What is required:
How many of the lines below include "General"? Give the number and no other words.

-=-=-

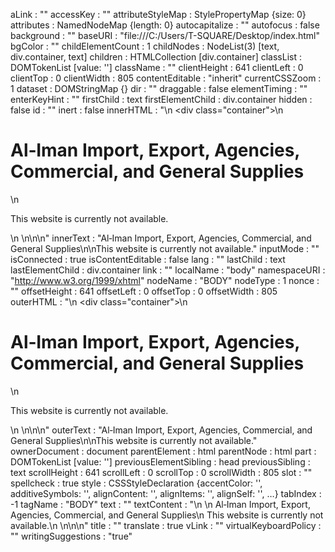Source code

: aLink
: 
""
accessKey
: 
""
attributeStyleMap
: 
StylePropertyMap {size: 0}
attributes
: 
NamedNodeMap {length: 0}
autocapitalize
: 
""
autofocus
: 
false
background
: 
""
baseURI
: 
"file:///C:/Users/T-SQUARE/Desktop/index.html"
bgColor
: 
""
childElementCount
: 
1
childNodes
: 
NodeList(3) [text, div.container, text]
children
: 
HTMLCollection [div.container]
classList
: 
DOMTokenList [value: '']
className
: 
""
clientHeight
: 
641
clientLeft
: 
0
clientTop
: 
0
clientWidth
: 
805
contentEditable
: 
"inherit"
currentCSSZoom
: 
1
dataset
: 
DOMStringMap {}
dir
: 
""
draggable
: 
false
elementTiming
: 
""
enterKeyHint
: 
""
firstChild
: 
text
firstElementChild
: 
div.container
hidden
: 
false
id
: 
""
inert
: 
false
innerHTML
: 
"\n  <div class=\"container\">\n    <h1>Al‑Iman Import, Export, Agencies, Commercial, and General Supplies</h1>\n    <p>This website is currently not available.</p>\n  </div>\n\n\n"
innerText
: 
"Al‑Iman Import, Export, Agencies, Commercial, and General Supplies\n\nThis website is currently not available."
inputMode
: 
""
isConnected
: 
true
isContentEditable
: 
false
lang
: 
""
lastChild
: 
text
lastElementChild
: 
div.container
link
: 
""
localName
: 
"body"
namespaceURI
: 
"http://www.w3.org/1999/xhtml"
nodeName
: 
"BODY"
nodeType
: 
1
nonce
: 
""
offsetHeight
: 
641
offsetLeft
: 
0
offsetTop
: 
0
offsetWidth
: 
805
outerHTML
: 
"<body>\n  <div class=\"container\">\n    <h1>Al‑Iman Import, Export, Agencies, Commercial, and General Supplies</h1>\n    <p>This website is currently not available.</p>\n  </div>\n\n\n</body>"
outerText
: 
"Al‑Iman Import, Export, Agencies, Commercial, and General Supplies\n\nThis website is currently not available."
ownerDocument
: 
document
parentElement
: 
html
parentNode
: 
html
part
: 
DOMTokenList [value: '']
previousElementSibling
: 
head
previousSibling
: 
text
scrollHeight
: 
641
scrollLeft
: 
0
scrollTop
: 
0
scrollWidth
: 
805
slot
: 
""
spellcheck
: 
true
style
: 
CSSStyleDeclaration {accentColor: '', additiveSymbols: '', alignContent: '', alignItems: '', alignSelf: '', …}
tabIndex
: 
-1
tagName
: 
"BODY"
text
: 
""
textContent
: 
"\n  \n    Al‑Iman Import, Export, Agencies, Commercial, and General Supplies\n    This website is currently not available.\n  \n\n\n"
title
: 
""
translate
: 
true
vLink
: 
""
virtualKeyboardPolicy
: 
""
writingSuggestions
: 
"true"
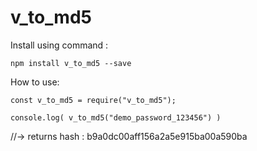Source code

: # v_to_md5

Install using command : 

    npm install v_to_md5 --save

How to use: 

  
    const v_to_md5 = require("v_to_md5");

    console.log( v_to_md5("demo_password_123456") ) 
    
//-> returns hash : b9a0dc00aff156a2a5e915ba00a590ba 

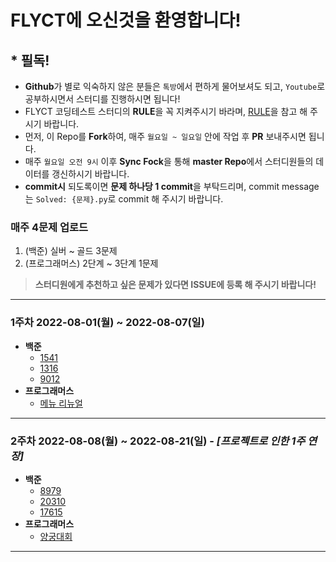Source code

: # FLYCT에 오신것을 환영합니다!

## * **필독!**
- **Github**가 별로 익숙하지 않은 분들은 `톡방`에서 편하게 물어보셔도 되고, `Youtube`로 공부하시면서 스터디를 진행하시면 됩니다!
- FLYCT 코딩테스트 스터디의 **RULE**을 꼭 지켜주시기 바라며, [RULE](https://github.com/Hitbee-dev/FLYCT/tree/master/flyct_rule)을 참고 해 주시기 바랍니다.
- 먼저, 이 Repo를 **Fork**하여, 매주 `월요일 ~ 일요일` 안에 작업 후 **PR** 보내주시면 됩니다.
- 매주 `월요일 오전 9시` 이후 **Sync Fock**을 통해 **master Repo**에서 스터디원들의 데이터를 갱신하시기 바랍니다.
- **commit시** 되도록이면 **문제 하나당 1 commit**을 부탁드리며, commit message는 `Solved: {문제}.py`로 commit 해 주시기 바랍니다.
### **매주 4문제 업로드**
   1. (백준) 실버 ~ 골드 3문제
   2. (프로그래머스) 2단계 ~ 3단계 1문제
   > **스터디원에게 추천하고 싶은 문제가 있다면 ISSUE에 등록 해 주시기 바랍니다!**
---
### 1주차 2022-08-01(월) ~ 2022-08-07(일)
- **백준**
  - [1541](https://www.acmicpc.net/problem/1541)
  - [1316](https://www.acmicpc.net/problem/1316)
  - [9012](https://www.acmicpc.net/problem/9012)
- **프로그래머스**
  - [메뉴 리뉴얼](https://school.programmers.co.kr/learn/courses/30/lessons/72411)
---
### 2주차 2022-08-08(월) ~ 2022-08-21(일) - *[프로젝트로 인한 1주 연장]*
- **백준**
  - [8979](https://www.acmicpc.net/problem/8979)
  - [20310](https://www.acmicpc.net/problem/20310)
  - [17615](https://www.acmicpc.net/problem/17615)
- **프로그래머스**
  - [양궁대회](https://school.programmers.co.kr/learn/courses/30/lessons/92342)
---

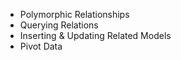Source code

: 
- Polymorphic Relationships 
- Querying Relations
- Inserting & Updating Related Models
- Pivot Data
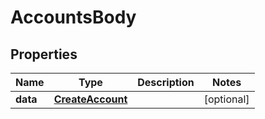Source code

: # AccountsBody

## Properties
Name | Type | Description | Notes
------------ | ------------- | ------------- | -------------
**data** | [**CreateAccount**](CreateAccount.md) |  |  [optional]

-=-=-

Solution to this task:
5